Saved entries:
········
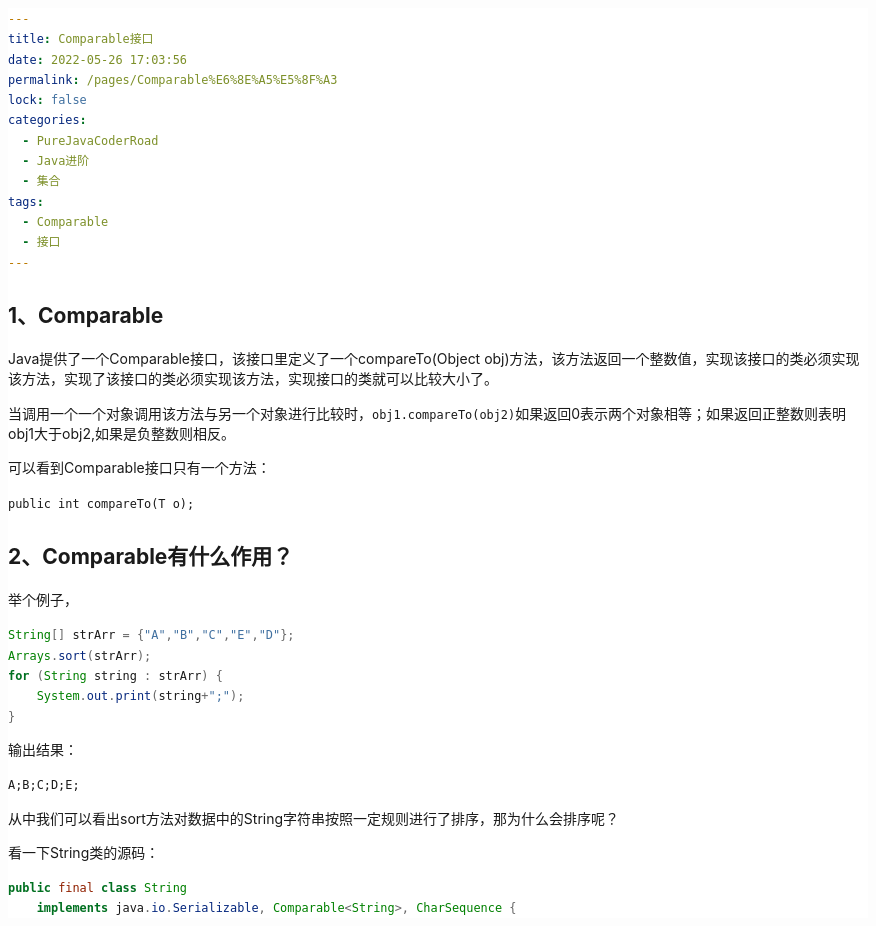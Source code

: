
 ```yaml
---
title: Comparable接口
date: 2022-05-26 17:03:56
permalink: /pages/Comparable%E6%8E%A5%E5%8F%A3
lock: false
categories: 
  - PureJavaCoderRoad
  - Java进阶
  - 集合
tags: 
  - Comparable
  - 接口
---
```

## 1、Comparable

Java提供了一个Comparable接口，该接口里定义了一个compareTo(Object obj)方法，该方法返回一个整数值，实现该接口的类必须实现该方法，实现了该接口的类必须实现该方法，实现接口的类就可以比较大小了。

当调用一个一个对象调用该方法与另一个对象进行比较时，`obj1.compareTo(obj2)`如果返回0表示两个对象相等；如果返回正整数则表明obj1大于obj2,如果是负整数则相反。

可以看到Comparable接口只有一个方法：

```
public int compareTo(T o);
```



## 2、Comparable有什么作用？

举个例子，

```java
String[] strArr = {"A","B","C","E","D"};
Arrays.sort(strArr);
for (String string : strArr) {
    System.out.print(string+";");
}
```

输出结果：

```
A;B;C;D;E;
```

从中我们可以看出sort方法对数据中的String字符串按照一定规则进行了排序，那为什么会排序呢？

看一下String类的源码：

```java
public final class String
    implements java.io.Serializable, Comparable<String>, CharSequence {
```
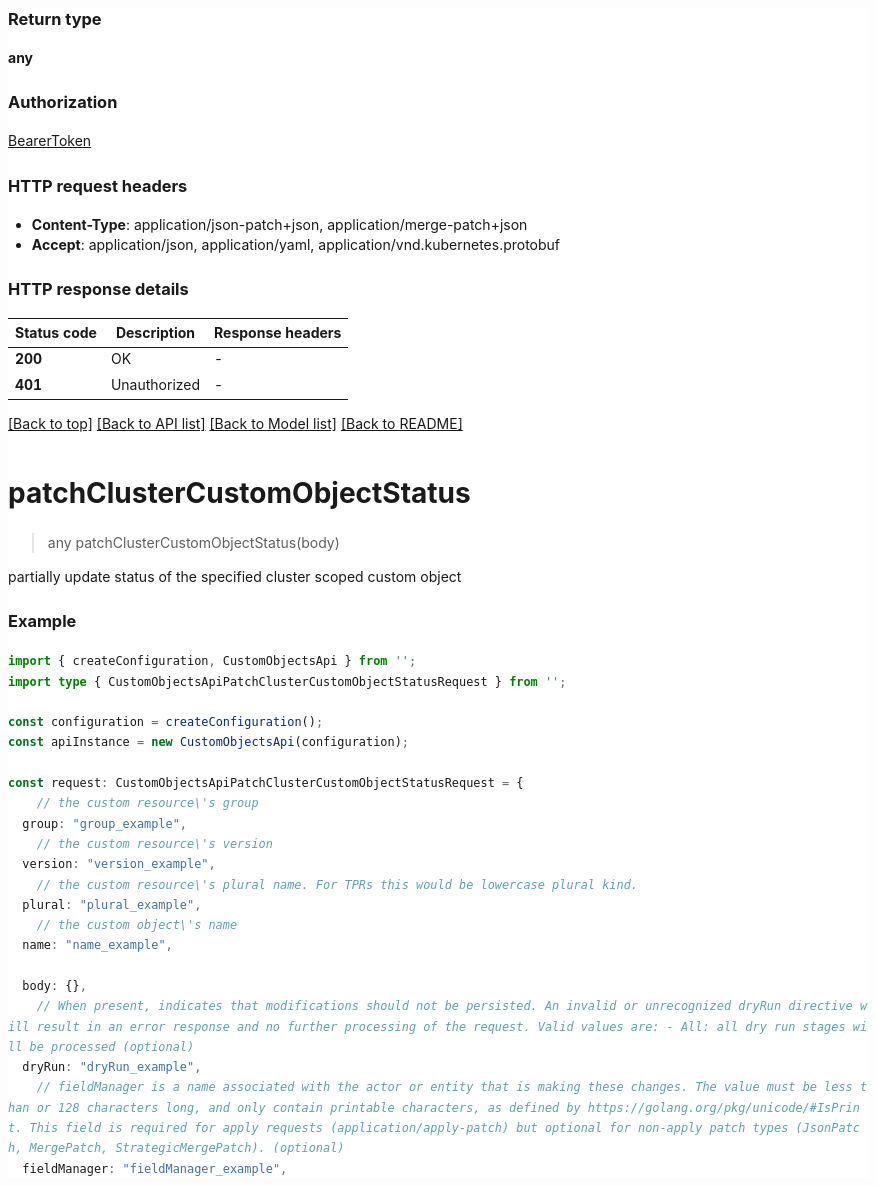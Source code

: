 
### Return type

**any**

### Authorization

[BearerToken](README.md#BearerToken)

### HTTP request headers

 - **Content-Type**: application/json-patch+json, application/merge-patch+json
 - **Accept**: application/json, application/yaml, application/vnd.kubernetes.protobuf


### HTTP response details
| Status code | Description | Response headers |
|-------------|-------------|------------------|
**200** | OK |  -  |
**401** | Unauthorized |  -  |

[[Back to top]](#) [[Back to API list]](README.md#documentation-for-api-endpoints) [[Back to Model list]](README.md#documentation-for-models) [[Back to README]](README.md)

# **patchClusterCustomObjectStatus**
> any patchClusterCustomObjectStatus(body)

partially update status of the specified cluster scoped custom object

### Example


```typescript
import { createConfiguration, CustomObjectsApi } from '';
import type { CustomObjectsApiPatchClusterCustomObjectStatusRequest } from '';

const configuration = createConfiguration();
const apiInstance = new CustomObjectsApi(configuration);

const request: CustomObjectsApiPatchClusterCustomObjectStatusRequest = {
    // the custom resource\'s group
  group: "group_example",
    // the custom resource\'s version
  version: "version_example",
    // the custom resource\'s plural name. For TPRs this would be lowercase plural kind.
  plural: "plural_example",
    // the custom object\'s name
  name: "name_example",
  
  body: {},
    // When present, indicates that modifications should not be persisted. An invalid or unrecognized dryRun directive will result in an error response and no further processing of the request. Valid values are: - All: all dry run stages will be processed (optional)
  dryRun: "dryRun_example",
    // fieldManager is a name associated with the actor or entity that is making these changes. The value must be less than or 128 characters long, and only contain printable characters, as defined by https://golang.org/pkg/unicode/#IsPrint. This field is required for apply requests (application/apply-patch) but optional for non-apply patch types (JsonPatch, MergePatch, StrategicMergePatch). (optional)
  fieldManager: "fieldManager_example",
```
········
Above are the entries; copy out every line among them that contains the word "CustomObjectsApiPatchClusterCustomObjectStatusRequest".

Output for this exercise:
import type { CustomObjectsApiPatchClusterCustomObjectStatusRequest } from '';
const request: CustomObjectsApiPatchClusterCustomObjectStatusRequest = {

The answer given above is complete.